(Entries taken from a collection)

##############################

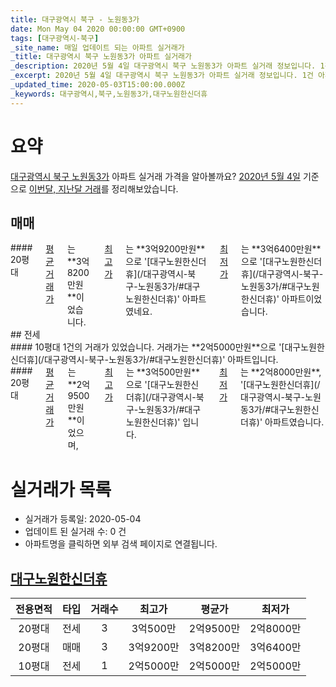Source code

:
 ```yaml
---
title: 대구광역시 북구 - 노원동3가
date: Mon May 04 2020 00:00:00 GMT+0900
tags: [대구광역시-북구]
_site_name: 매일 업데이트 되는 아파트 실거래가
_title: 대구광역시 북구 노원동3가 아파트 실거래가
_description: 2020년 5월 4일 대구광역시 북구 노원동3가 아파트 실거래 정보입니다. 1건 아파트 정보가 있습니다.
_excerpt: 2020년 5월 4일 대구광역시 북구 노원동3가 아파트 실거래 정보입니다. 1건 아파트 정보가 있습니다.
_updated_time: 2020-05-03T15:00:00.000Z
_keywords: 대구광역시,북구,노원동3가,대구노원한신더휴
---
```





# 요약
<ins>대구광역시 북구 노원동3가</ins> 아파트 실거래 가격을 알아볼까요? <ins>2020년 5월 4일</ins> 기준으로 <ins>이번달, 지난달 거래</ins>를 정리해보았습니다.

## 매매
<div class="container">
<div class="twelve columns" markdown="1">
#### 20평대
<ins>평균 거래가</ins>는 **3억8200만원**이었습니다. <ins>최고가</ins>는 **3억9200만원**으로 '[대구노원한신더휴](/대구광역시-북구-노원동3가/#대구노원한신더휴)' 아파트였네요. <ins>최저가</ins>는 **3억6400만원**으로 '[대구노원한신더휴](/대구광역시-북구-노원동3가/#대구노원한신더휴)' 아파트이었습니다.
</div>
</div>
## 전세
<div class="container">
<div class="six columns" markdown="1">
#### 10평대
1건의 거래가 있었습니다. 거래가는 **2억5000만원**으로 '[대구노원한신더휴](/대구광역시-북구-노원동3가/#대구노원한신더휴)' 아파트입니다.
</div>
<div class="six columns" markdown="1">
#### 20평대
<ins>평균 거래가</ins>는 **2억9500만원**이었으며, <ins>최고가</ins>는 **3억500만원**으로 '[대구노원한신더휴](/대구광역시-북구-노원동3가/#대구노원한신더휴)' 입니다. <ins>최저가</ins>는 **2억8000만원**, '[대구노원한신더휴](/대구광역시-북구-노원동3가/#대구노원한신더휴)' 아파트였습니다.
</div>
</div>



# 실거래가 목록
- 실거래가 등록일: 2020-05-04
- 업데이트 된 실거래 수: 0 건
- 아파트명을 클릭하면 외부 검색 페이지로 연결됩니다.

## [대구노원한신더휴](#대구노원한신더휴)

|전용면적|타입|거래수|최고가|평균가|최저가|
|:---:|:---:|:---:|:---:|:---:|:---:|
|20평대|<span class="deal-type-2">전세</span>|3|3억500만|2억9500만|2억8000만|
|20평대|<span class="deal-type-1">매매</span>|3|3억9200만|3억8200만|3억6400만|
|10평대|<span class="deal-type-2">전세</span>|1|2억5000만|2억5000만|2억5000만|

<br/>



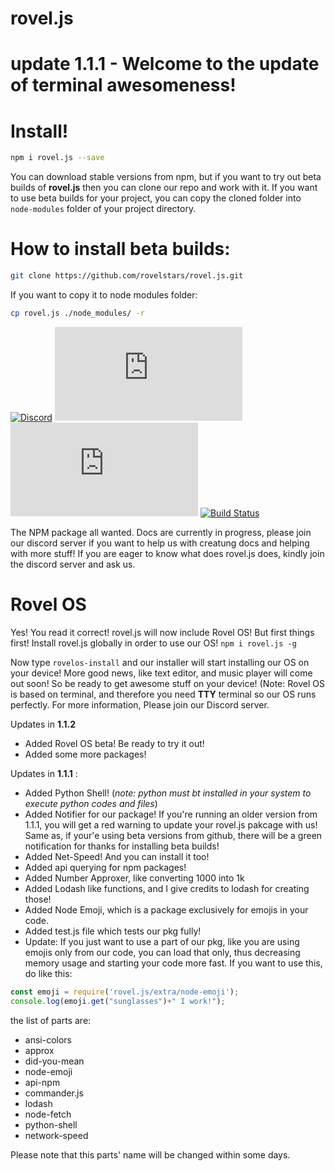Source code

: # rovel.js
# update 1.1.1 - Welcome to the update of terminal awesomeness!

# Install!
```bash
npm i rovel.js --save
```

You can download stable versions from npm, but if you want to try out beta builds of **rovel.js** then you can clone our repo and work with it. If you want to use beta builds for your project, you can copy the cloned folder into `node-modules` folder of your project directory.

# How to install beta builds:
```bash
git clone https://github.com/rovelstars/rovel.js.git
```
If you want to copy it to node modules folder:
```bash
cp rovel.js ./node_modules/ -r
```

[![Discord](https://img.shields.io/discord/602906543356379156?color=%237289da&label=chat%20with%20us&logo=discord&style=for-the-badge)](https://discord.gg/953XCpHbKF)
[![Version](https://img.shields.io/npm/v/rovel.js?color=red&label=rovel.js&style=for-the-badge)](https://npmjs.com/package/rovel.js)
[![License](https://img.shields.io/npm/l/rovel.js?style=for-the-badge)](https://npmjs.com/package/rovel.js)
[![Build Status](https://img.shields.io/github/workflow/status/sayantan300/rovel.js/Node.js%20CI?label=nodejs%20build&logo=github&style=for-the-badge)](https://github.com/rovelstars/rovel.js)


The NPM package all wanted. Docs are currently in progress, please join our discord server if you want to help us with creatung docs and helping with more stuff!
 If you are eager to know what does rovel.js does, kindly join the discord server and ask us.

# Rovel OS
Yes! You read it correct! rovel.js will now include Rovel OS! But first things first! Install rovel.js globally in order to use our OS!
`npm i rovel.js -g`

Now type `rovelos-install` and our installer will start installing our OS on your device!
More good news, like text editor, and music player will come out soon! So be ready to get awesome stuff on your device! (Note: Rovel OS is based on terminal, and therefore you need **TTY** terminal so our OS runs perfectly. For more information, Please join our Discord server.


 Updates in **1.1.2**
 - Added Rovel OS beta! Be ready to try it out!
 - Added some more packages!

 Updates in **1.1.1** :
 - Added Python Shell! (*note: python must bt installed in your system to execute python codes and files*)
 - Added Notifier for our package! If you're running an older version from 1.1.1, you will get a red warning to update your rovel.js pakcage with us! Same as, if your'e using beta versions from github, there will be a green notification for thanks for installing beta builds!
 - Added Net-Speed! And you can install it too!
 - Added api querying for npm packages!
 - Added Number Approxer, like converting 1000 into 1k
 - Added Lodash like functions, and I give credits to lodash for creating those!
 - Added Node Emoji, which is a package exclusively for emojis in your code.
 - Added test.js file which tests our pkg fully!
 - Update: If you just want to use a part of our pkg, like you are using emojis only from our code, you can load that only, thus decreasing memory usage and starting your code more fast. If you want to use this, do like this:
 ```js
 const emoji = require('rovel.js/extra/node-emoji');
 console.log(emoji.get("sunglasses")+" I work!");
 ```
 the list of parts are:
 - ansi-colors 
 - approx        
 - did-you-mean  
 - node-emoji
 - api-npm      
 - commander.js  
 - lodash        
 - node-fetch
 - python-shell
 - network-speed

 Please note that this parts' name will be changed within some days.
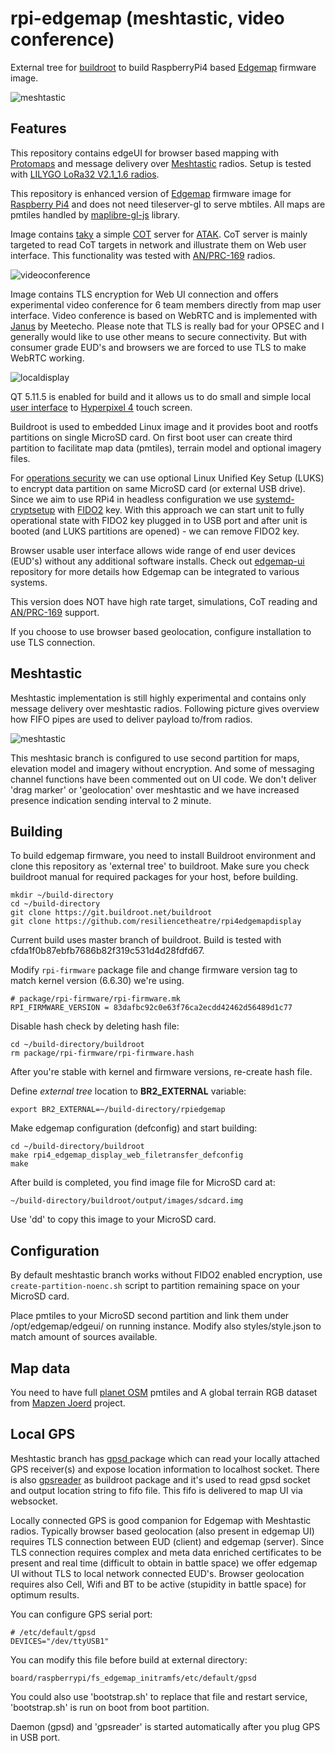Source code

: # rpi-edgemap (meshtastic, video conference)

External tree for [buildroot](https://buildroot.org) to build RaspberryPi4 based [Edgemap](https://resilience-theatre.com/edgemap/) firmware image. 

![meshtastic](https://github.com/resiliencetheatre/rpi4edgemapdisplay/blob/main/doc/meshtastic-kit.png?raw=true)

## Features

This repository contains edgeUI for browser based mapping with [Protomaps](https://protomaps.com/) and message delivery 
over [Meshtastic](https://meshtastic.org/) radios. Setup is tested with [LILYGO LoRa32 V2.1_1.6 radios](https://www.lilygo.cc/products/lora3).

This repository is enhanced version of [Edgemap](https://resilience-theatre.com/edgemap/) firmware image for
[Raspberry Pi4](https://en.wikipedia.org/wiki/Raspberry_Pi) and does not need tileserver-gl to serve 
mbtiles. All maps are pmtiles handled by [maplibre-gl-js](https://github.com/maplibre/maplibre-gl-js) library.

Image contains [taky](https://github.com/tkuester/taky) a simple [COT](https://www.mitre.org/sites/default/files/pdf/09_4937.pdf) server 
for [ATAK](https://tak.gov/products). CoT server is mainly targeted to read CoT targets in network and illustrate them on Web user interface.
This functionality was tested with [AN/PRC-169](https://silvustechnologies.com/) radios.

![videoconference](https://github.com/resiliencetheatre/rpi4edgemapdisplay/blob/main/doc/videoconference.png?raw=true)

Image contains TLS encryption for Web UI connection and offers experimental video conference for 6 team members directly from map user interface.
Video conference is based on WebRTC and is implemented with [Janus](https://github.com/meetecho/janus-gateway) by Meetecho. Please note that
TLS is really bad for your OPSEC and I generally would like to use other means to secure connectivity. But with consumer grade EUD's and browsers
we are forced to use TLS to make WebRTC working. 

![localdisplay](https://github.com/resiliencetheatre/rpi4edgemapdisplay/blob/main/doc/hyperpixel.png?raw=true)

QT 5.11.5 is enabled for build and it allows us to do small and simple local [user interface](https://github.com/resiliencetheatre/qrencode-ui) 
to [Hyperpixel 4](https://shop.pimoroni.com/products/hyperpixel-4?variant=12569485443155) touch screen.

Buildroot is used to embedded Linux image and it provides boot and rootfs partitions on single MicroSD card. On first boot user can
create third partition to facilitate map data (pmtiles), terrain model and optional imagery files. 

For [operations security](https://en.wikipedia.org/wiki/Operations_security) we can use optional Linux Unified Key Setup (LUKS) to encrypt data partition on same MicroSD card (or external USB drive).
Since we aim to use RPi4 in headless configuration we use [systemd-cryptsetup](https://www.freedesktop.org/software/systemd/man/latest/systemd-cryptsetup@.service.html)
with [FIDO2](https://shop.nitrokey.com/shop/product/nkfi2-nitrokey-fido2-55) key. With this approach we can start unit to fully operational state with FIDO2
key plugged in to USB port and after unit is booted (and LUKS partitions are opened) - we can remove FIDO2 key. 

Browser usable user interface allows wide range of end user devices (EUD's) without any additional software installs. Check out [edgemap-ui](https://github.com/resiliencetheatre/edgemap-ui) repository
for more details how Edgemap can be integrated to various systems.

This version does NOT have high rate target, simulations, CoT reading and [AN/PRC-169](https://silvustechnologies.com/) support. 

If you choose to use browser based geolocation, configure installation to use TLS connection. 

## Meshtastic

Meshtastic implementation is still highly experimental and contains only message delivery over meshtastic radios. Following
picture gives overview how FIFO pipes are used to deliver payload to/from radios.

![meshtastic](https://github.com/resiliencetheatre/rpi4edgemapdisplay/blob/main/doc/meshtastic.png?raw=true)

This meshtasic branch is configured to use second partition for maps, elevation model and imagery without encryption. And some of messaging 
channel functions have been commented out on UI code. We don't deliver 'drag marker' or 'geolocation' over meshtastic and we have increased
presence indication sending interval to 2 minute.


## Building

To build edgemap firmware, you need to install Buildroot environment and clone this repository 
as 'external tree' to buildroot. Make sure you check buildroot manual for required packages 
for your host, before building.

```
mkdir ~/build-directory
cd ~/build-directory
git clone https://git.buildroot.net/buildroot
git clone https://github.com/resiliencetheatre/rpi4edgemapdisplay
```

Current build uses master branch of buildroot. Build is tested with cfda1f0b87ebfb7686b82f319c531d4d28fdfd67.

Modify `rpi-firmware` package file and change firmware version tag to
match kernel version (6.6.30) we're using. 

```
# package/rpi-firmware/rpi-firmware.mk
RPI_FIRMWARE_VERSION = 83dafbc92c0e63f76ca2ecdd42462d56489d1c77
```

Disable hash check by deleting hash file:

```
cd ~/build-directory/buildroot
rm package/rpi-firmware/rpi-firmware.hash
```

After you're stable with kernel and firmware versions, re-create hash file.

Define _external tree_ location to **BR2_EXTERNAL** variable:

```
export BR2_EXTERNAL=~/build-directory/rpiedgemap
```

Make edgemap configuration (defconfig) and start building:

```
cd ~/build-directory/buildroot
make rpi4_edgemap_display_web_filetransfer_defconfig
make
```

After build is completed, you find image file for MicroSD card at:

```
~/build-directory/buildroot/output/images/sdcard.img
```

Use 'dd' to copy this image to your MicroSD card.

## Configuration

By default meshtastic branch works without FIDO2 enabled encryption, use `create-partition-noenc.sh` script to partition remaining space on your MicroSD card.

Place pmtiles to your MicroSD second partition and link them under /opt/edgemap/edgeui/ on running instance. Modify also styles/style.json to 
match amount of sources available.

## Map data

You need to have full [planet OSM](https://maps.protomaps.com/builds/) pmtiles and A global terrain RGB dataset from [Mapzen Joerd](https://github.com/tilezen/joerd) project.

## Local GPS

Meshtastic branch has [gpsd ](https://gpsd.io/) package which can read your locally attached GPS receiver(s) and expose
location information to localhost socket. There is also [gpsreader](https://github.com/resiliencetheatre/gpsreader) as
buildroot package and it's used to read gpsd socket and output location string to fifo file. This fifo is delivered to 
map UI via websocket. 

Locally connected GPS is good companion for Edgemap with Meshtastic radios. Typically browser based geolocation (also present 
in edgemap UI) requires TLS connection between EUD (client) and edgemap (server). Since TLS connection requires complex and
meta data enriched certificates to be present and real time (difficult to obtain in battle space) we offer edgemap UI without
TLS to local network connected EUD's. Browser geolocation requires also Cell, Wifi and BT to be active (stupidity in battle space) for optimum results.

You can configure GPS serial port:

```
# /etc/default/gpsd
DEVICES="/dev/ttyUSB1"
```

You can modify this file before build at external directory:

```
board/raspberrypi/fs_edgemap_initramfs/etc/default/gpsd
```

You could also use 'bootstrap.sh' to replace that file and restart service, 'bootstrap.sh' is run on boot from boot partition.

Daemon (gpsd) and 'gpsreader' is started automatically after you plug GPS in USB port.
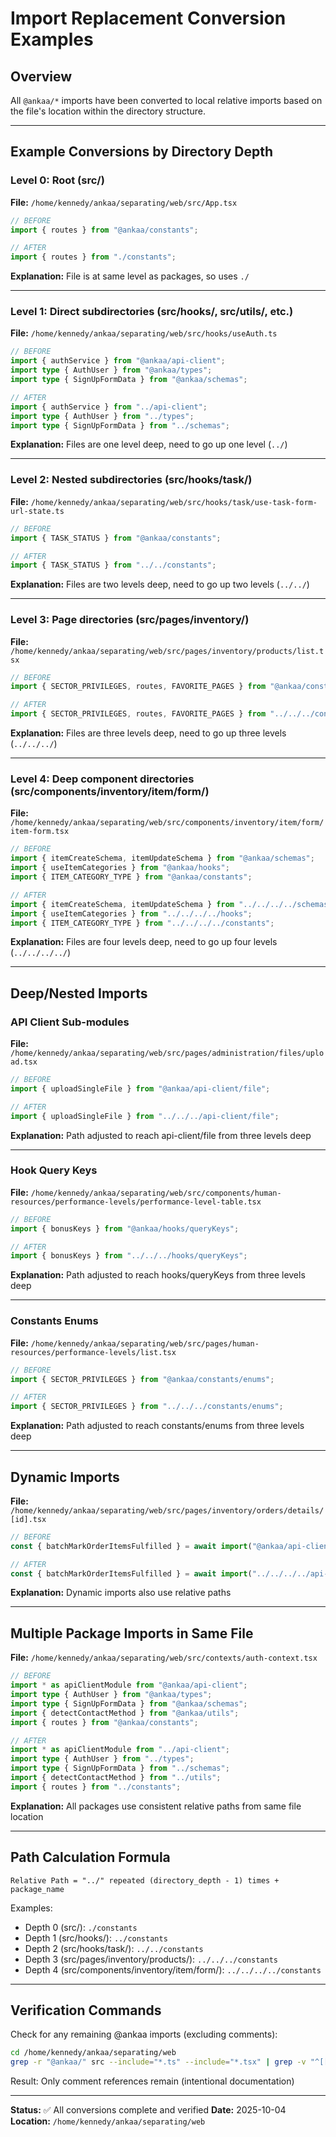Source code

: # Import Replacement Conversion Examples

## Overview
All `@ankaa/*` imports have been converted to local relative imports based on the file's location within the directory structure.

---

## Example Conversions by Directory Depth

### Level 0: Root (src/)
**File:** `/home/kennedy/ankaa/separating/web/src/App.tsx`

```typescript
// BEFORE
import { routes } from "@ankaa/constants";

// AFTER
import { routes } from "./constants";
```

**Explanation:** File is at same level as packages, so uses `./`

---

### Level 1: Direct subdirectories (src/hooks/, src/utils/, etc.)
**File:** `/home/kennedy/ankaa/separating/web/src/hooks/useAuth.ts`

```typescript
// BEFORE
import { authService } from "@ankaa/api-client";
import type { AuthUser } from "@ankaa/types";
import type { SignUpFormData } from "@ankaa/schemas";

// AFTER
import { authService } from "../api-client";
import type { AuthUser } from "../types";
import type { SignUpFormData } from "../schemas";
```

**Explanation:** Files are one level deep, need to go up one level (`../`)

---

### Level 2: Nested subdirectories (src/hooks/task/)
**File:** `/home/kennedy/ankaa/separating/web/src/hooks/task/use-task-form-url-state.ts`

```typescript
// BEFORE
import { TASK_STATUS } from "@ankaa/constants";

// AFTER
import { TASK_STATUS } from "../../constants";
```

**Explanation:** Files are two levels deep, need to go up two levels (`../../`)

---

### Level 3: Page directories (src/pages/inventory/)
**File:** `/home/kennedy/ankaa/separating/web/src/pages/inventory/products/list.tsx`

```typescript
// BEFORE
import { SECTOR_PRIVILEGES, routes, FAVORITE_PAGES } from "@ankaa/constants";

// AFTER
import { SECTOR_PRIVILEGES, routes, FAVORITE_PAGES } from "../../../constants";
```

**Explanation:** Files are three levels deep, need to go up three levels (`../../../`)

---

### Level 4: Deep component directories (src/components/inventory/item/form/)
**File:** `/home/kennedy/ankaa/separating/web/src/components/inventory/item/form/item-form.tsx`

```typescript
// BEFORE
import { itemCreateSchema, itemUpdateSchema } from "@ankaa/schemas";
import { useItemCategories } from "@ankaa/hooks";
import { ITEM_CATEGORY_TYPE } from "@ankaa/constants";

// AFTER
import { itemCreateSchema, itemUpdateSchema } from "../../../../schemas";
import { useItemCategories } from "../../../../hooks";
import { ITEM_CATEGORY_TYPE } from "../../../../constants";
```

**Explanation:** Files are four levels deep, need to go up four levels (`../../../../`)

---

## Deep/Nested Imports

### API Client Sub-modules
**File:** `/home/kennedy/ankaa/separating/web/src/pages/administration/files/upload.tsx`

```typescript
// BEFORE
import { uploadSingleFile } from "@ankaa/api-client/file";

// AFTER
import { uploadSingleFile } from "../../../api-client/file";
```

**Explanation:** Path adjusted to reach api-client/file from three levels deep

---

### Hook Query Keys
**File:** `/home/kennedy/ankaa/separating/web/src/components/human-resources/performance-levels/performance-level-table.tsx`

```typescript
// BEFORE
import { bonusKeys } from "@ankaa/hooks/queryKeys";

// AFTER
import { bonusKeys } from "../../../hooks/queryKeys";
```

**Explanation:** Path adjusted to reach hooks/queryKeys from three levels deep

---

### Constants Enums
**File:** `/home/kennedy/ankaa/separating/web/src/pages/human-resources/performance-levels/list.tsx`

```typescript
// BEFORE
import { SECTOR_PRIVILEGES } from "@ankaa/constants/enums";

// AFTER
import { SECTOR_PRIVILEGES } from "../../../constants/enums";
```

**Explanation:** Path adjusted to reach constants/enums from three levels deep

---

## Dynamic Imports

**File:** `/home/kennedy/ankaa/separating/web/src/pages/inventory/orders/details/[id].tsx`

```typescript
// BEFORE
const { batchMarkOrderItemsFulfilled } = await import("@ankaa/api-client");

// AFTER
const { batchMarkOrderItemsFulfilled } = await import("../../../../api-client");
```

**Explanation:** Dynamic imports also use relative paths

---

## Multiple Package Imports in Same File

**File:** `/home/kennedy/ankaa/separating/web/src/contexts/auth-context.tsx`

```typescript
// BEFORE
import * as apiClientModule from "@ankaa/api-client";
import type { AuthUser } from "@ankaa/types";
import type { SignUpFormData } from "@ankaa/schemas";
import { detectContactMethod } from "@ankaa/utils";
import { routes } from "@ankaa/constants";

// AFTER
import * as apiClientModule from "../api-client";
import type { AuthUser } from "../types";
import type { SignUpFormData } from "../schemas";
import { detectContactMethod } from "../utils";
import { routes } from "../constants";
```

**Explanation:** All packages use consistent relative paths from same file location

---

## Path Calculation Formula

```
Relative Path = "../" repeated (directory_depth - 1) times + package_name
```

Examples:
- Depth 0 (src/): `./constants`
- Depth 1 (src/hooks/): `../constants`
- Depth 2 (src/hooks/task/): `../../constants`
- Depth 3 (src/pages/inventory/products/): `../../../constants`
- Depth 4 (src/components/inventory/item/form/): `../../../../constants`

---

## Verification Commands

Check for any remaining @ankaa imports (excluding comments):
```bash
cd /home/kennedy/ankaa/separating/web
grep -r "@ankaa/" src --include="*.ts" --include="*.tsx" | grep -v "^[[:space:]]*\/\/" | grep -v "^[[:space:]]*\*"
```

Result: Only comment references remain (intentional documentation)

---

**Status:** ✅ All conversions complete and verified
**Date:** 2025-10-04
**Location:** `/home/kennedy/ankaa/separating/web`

##############################

Copy task for the entries above: every line with the string "hyperpixel".

● Solution to this exercise:
![localdisplay](https://github.com/resiliencetheatre/rpi4edgemapdisplay/blob/main/doc/hyperpixel.png?raw=true)
to [Hyperpixel 4](https://shop.pimoroni.com/products/hyperpixel-4?variant=12569485443155) touch screen.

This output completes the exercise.